Превратности моды забрасывали в публичную лабораторию людей вовсе лишённых романтической жилки. Таков был и Фёдор Пургольд, студент первого курса физико-математического факультета. Прежде всего он внёс плату за полгода вперёд и лишь потом спросил о работе. Выяснилось, что никакой своей мысли на этот счёт у него не имелось. Однако, как ни странно, Пургольд прижился в лаборатории, освоил весь курс аналитической химии и с блеском, на какой способно лишь педантичное упорство, проводил самые кропотливые и нудные анализы, служа постоянным укором более горячим и нетерпеливым товарищам. Пожалуй, один Соколов мог соперничать с ним там, где требовалось только прилежание и аккуратность.

Эта общая черта сблизила их, так что в один прекрасный день купеческий выходец Соколов был приглашён в дом генерала Пургольда, жилистого, прусских кровей немца и представлен семье, состоявшей из самого генерала, супруги его Анны Антоновны, двух сыновей и пяти хорошеньких дочек. Федюша неожиданно оказался кумиром и божком всего семейства. Тогда, впрочем, Соколов не придал новому знакомству особого значения. Куда больше интересовали его дела лаборатории.
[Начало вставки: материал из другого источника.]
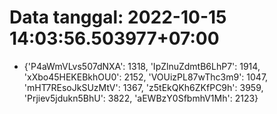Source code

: # Data tanggal: 2022-10-15 14:03:56.503977+07:00

* {'P4aWmVLvs507dNXA': 1318, 'IpZlnuZdmtB6LhP7': 1914, 'xXbo45HEKEBkhOU0': 2152, 'VOUizPL87wThc3m9': 1047, 'mHT7REsoJkSUzMtV': 1367, 'z5tEkQKh6ZKfPC9h': 3959, 'Prjiev5jdukn5BhU': 3822, 'aEWBzY0SfbmhV1Mh': 2123}
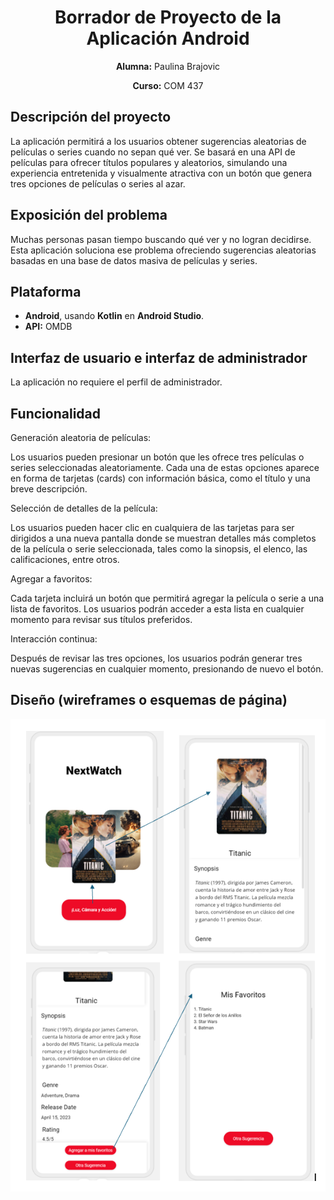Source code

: <h1 align="center">Borrador de Proyecto de la Aplicación Android</h1>
<p align="center"><strong>Alumna:</strong> Paulina Brajovic</p>
<p align="center"><strong>Curso:</strong> COM 437</p>

<h2>Descripción del proyecto</h2>
<p>
    La aplicación permitirá a los usuarios obtener sugerencias aleatorias de películas o series cuando no sepan qué ver. Se basará en una API de películas para ofrecer títulos populares y aleatorios, simulando una experiencia entretenida y visualmente atractiva con un botón que genera tres opciones de películas o series al azar.
</p>

<h2>Exposición del problema</h2>
<p>
    Muchas personas pasan tiempo buscando qué ver y no logran decidirse. Esta aplicación soluciona ese problema ofreciendo sugerencias aleatorias basadas en una base de datos masiva de películas y series.
</p>

<h2>Plataforma</h2>
<ul>
    <li><strong>Android</strong>, usando <strong>Kotlin</strong> en <strong>Android Studio</strong>.</li>
    <li><strong>API:</strong> OMDB</li>
</ul>

<h2>Interfaz de usuario e interfaz de administrador</h2>
<p>La aplicación no requiere el perfil de administrador.</p>

<h2>Funcionalidad</h2>
<p>
    Generación aleatoria de películas: 
</p>
<p>
Los usuarios pueden presionar un botón que les ofrece tres películas o series seleccionadas aleatoriamente. Cada una de estas opciones aparece en forma de tarjetas (cards) con información básica, como el título y una breve descripción.
</p>

<p>
    Selección de detalles de la película: 
</p>
<p>
Los usuarios pueden hacer clic en cualquiera de las tarjetas para ser dirigidos a una nueva pantalla donde se muestran detalles más completos de la película o serie seleccionada, tales como la sinopsis, el elenco, las calificaciones, entre otros.
</p>
<p>
   Agregar a favoritos:
</p>
<p>
Cada tarjeta incluirá un botón que permitirá agregar la película o serie a una lista de favoritos. Los usuarios podrán acceder a esta lista en cualquier momento para revisar sus títulos preferidos.
</p>
<p>
  Interacción continua:
</p>
<p>
Después de revisar las tres opciones, los usuarios podrán generar tres nuevas sugerencias en cualquier momento, presionando de nuevo el botón.
</p>

<h2>Diseño (wireframes o esquemas de página)</h2>
<img src="./Documentacion/wireframe-app.png" alt="wireframe-app" />

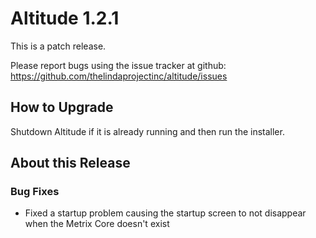 # Altitude 1.2.1

This is a patch release.

Please report bugs using the issue tracker at github: https://github.com/thelindaprojectinc/altitude/issues

## How to Upgrade
Shutdown Altitude if it is already running and then run the installer.

## About this Release

### Bug Fixes
- Fixed a startup problem causing the startup screen to not disappear when the Metrix Core doesn't exist
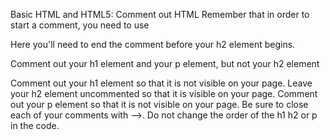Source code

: Basic HTML and HTML5: Comment out HTML
Remember that in order to start a comment, you need to use <!-- and to end a comment, you need to use -->

Here you'll need to end the comment before your h2 element begins.


Comment out your h1 element and your p element, but not your h2 element

Comment out your h1 element so that it is not visible on your page.
Leave your h2 element uncommented so that it is visible on your page.
Comment out your p element so that it is not visible on your page.
Be sure to close each of your comments with -->.
Do not change the order of the h1 h2 or p in the code.
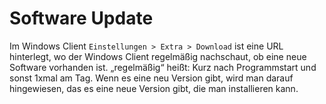 # Software Update
Im Windows Client
`Einstellungen > Extra > Download`
ist eine URL hinterlegt, wo der Windows Client regelmäßig nachschaut, ob eine neue Software vorhanden ist.
„regelmäßig“ heißt: Kurz nach Programmstart und sonst 1xmal am Tag.
Wenn es eine neu Version gibt, wird man darauf hingewiesen, das es eine neue Version gibt, die man installieren kann.


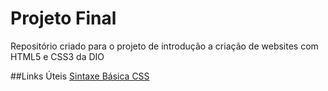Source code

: # Projeto Final
Repositório criado para o projeto de introdução a criação de websites com HTML5 e CSS3 da DIO

##Links Úteis
[Sintaxe Básica CSS](https://developer.mozilla.org/pt-BR/docs/Web/CSS/Syntax)
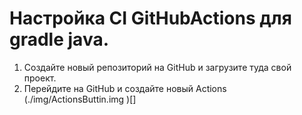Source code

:  
# Настройка CI GitHubActions для gradle java.

1. Создайте новый репозиторий на GitHub и загрузите туда свой проект.
2. Перейдите на GitHub и создайте новый Actions 
(./img/ActionsButtin.img
)[]


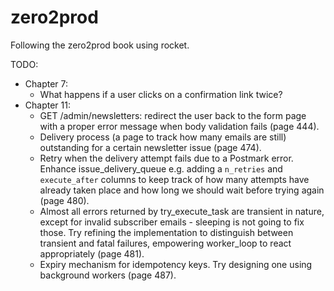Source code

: # zero2prod

Following the zero2prod book using rocket.

TODO:
- Chapter 7:
  - What happens if a user clicks on a confirmation link twice?
- Chapter 11:
  - GET /admin/newsletters: redirect the user back to the form page with a proper error message when body
    validation fails (page 444).
  - Delivery process (a page to track how many emails are still) outstanding for a certain newsletter
    issue (page 474).
  - Retry when the delivery attempt fails due to a Postmark error. Enhance issue_delivery_queue e.g. adding
    a `n_retries` and `execute_after` columns to keep track of how many attempts have already taken place
    and how long we should wait before trying again (page 480).
  - Almost all errors returned by try_execute_task are transient in nature, except for invalid subscriber
    emails - sleeping is not going to fix those. Try refining the implementation to distinguish between
    transient and fatal failures, empowering worker_loop to react appropriately (page 481).
  - Expiry mechanism for idempotency keys. Try designing one using background workers (page 487).

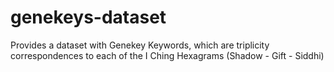 # genekeys-dataset
Provides a dataset with Genekey Keywords, which are triplicity correspondences to each of the I Ching Hexagrams (Shadow - Gift - Siddhi)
Было решено так: всякий волен на своём столе делать что хочет, лишь бы это не мешало соседям и жизни не угрожало. Последнее многим не понравилось, особенно Леону Шишкову. Химик этот, успевший побывать чуть не во всех лабораториях Европы, соколовскую лабораторию похвалил, одобрил, но записываться не стал – открыл свою, где и жил даже, а запас гремучей ртути, с которой работал, хранил для верности под кроватью.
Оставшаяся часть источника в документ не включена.